И мне думается, что виновата в этом не моя изменчивая впечатлительность читателя, а скорее меняющаяся физиономия автора. А в игре этой физиономии — всегда той же и каждый раз новой — я улавливаю странные черты. Сложности впечатления отвечает отсутствие единства в самом писателе: художник-психолог сражается в смертельном поединке с мыслителем-пророком; этот последний проклинает всю деятельность первого; Толстой-Савонарола с презрением отвернулся от Толстого — творца «Анны Карениной». С другой стороны внимательный наблюдатель легко заметит, что под художественным узором первых романов уже пробивается родник позднейших этических взглядов, который со временем разольется широкою рекой. Словом, одновременно обнаруживается и родственная близость, и резкий контраст юной и зрелой эпохи, художественных и философских созданий. Идейные линии то слишком прямы, то слишком извилисты, то бегут параллельно, то перекрещиваются, то одна пропадает под другой, уничтоженная победным противоречием, то выступает из под нее при новом непоследовательном скачке мысли: достаточно поводов для смешанных чувств, вызываемых Толстым, восклицаний согласия сменяющихся и энергическими протестами неудовольствия.

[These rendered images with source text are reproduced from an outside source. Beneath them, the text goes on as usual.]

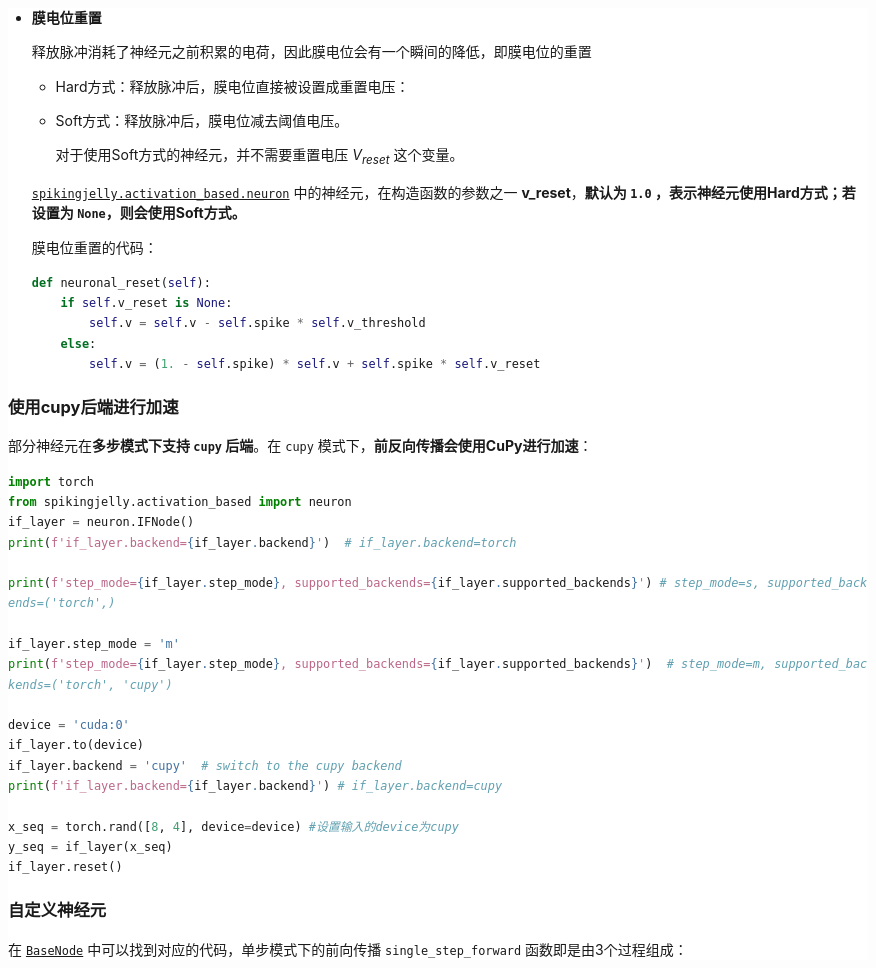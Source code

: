 - **膜电位重置**

  释放脉冲消耗了神经元之前积累的电荷，因此膜电位会有一个瞬间的降低，即膜电位的重置

  - Hard方式：释放脉冲后，膜电位直接被设置成重置电压：

  - Soft方式：释放脉冲后，膜电位减去阈值电压。

    对于使用Soft方式的神经元，并不需要重置电压 $V_{reset}$ 这个变量。

  [`spikingjelly.activation_based.neuron`](https://spikingjelly.readthedocs.io/zh_CN/latest/sub_module/spikingjelly.activation_based.neuron.html#module-spikingjelly.activation_based.neuron) 中的神经元，在构造函数的参数之一 **v_reset**，**默认为 `1.0` ，表示神经元使用Hard方式；若设置为 `None`，则会使用Soft方式。**

  膜电位重置的代码：

  ```python
  def neuronal_reset(self):
      if self.v_reset is None:
          self.v = self.v - self.spike * self.v_threshold
      else:
          self.v = (1. - self.spike) * self.v + self.spike * self.v_reset
  ```

### 使用cupy后端进行加速

部分神经元在**多步模式下支持 `cupy` 后端**。在 `cupy` 模式下，**前反向传播会使用CuPy进行加速**：

```python
import torch
from spikingjelly.activation_based import neuron
if_layer = neuron.IFNode()
print(f'if_layer.backend={if_layer.backend}')  # if_layer.backend=torch

print(f'step_mode={if_layer.step_mode}, supported_backends={if_layer.supported_backends}') # step_mode=s, supported_backends=('torch',)

if_layer.step_mode = 'm'
print(f'step_mode={if_layer.step_mode}, supported_backends={if_layer.supported_backends}')  # step_mode=m, supported_backends=('torch', 'cupy')

device = 'cuda:0'
if_layer.to(device)
if_layer.backend = 'cupy'  # switch to the cupy backend
print(f'if_layer.backend={if_layer.backend}') # if_layer.backend=cupy

x_seq = torch.rand([8, 4], device=device) #设置输入的device为cupy
y_seq = if_layer(x_seq)
if_layer.reset()
```

### 自定义神经元

在 [`BaseNode`](https://spikingjelly.readthedocs.io/zh_CN/latest/sub_module/spikingjelly.activation_based.neuron.html#spikingjelly.activation_based.neuron.BaseNode) 中可以找到对应的代码，单步模式下的前向传播 `single_step_forward` 函数即是由3个过程组成：
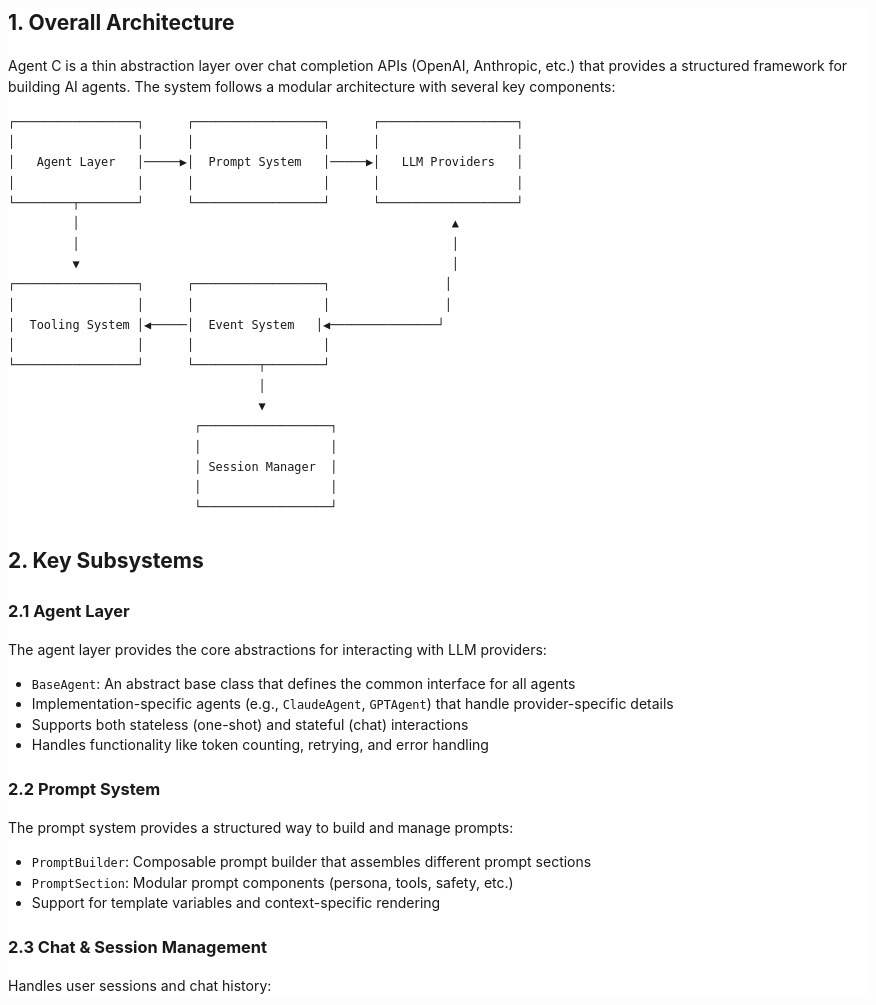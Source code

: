 ## 1. Overall Architecture

Agent C is a thin abstraction layer over chat completion APIs (OpenAI, Anthropic, etc.) that provides a structured framework for building AI agents. The system follows a modular architecture with several key components:

```
┌─────────────────┐      ┌──────────────────┐      ┌───────────────────┐
│                 │      │                  │      │                   │
│   Agent Layer   │─────▶│  Prompt System   │─────▶│   LLM Providers   │
│                 │      │                  │      │                   │
└────────┬────────┘      └──────────────────┘      └───────────────────┘
         │                                                    ▲
         │                                                    │
         ▼                                                    │
┌─────────────────┐      ┌──────────────────┐                │
│                 │      │                  │                │
│  Tooling System │◀─────│  Event System   │◀───────────────┘
│                 │      │                  │
└─────────────────┘      └─────────┬────────┘
                                   │
                                   ▼
                          ┌──────────────────┐
                          │                  │
                          │ Session Manager  │
                          │                  │
                          └──────────────────┘
```

## 2. Key Subsystems

### 2.1 Agent Layer

The agent layer provides the core abstractions for interacting with LLM providers:

- `BaseAgent`: An abstract base class that defines the common interface for all agents
- Implementation-specific agents (e.g., `ClaudeAgent`, `GPTAgent`) that handle provider-specific details
- Supports both stateless (one-shot) and stateful (chat) interactions
- Handles functionality like token counting, retrying, and error handling

### 2.2 Prompt System

The prompt system provides a structured way to build and manage prompts:

- `PromptBuilder`: Composable prompt builder that assembles different prompt sections
- `PromptSection`: Modular prompt components (persona, tools, safety, etc.)
- Support for template variables and context-specific rendering

### 2.3 Chat & Session Management

Handles user sessions and chat history:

Воистину, радикал Берне, рассерженный на Гете за то, что великий „Олимпийский эгоист“ не обладал ни капелькой детской наивности, не мог бы сделать этого упрека Толстому. Для своей формулы, обращенной против Гете, в натуре «великого писателя земли русской» он нашел бы сильное подтверждение. «Гений подобен ребенку» — этот рискованный тезис Берне, хотя для нас и не послужит аргументом против гениальности Гете, все-же объяснит и защитит в наших глазах гениальную натуру Толстого. В нем, действительно сплелись, неразрывно черты проницательности и духовной мощи с слепотою и почти детской наивностью. Иногда эта наивность столь велика, что кажется старческим впадением в детство. Но в тот самый момент, когда поставлен этот диагноз, со следующей страницы сверкнет молния гениальной мысли — и только что произнесенный приговор при свете ее оказывается безмерною дерзостью.